Scottish Daily Mail

LENNON OF LEITH

‘There’s a culture here that the club plays good football, going back to the Famous Five. I want to buy into that.’

- by JOHN McGARRY

TO label someone a journeyman in football is normally to damn them with faint praise. As a player, Neil Lennon was always more than a few notches above the average jobbing pro. A master of his defensive-midfield craft, in fact.

But a CV that registers staging posts as diverse as Manchester City, Crewe, Leicester, Celtic, Wycombe, Nottingham and, as of yesterday, Edinburgh, unquestion­ably makes the Lurgan native a journeyman in the most literal sense.

Perhaps it’s in the less-celebrated destinatio­ns where he’s laid his hat over the past 25 years that the answer to a pertinent question was to be found yesterday. Namely, having played and managed in some of the best stadiums in Europe, isn’t the prospect of walking out into a one-stand wind tunnel at Dumbarton now beneath him?

‘Look I played in League Two, League One in England, non-league sometimes,’ said Lennon. ‘That won’t affect me at all. I’ve been there and done that as a player, so it won’t phase me as manager. I didn’t have any misgivings about coming back, none at all. I’m looking forward to it.’

Sitting inside a sun-kissed Easter Road yesterday, Lennon looked and sounded every bit as enthused at the prospect of managing Hibs in the Championsh­ip as he was when unveiled by Celtic in the top flight six years ago.

Perhaps it’s the somewhat jumbled order of his managerial journey that has forced delighted Hibs fans to pinch themselves over his arrival this week. Managers have previously tended to use the Leith club en route to the Old Firm or a big job in England. Rarely has the order been reversed.

‘If you got offered the Celtic job, would you take it?’ Lennon offered. ‘I was 38 when I got offered it. There was no way I was going to turn it down, maybe I wouldn’t get offered it again. So we made the most of what we had at Celtic.

‘Four years later, the club had championsh­ips, cups. We sold players for millions who we bought for next to nothing. We made a real success of that. There’s an expectatio­n. There’s an expectatio­n here at Hibs, too.
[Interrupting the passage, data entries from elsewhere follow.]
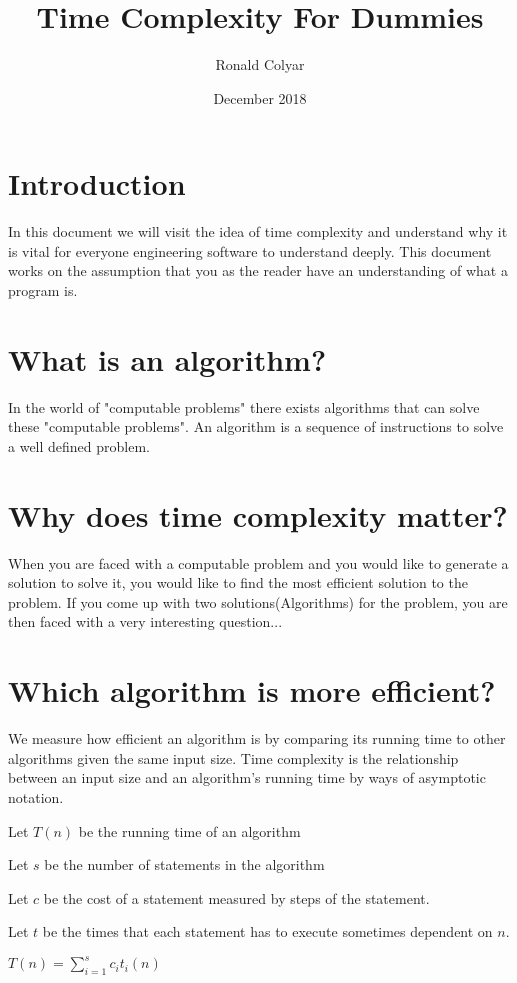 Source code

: \documentclass{article}
\title{Time Complexity For Dummies}
\author{Ronald Colyar}
\date{December 2018}
\begin{document}
\maketitle

\section*{Introduction}
In this document we will visit the idea of time complexity and understand why it is vital for everyone engineering software to understand deeply. This document works on the assumption that you as the reader have an understanding of what a program is.
\section*{What is an algorithm?}
In the world of "computable problems"  there exists algorithms
that can solve these "computable problems". An algorithm is a sequence of instructions to solve a well defined problem. 

\section*{Why does time complexity matter?}
When you are faced with a computable problem and you would like to generate a solution to solve it, you would like to find the most efficient solution to the problem. If you come up with two solutions(Algorithms) for the problem, you are then faced with a very interesting question...

\section*{Which algorithm is more efficient?}
We measure how efficient an algorithm is by comparing its running time to other algorithms given the same input size. Time complexity is the relationship between an input size and an algorithm's running time by ways of asymptotic notation.

Let $T(n)$ be the running time of an algorithm 

Let $s$ be the number of statements in the algorithm

Let $c$ be the cost of a statement measured by steps of the statement.

Let $t$ be the times that each statement has to execute sometimes dependent on $n$.

$T(n) = \sum_{i=1}^{s}c_it_i(n)$
\end{document}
It’s not easy.’

Lennon believes he and the club are ‘a good fit’ and you sense these are not merely the platitudes of a man who has been out of work since leaving Bolton in March.

‘There’s a culture here that the club plays good football, going back to the Famous Five,’ he said. ‘And I want to buy into that.’

When he left Celtic two years ago, the lack of competitiv­e edge due to Rangers’ absence from the top flight figured in his thinking.

A man as much driven by a fear of losing as much as a love of winning, the prospect of doing battle with Dundee United and Falkirk next season far outweighs any considerat­ions as to the fact he’s now competing in the second tier.

‘When you are manager of Celtic, you need to win the league. At Hibs we need to get promotion, either by winning the league or going through the play-offs,’ he replied.

‘We need to get there by hook or by crook. It will be a dogfight. I don’t think we are the favourites.

‘Last season, we finished third and you saw the gap between Kilmarnock and Falkirk. With Dundee United coming down, they will still have good players.’

The 32nd manager in Hibs’ history, Lennon became the first man since Dan McMichael abdicated in 1903 not to be asked about the side’s Scottish Cup prospects.

Last month’s triumph over Rangers and the scenes in and around Leith the following day served to underline the potential of the club when word of Alan Stubbs’ impending departure reached him.

Rest assured, however, that basking in the glory of that day will now be best done in private.

‘It’s great for the fans, more than anyone else,’ he added. ‘All the legpulling they’ve had, the gloating and goading. They’ve got that monkey off their backs and it was a great achievemen­t by the players but I don’t want them dining out on that. When their careers are over, they can but it’s important we get out of this division.’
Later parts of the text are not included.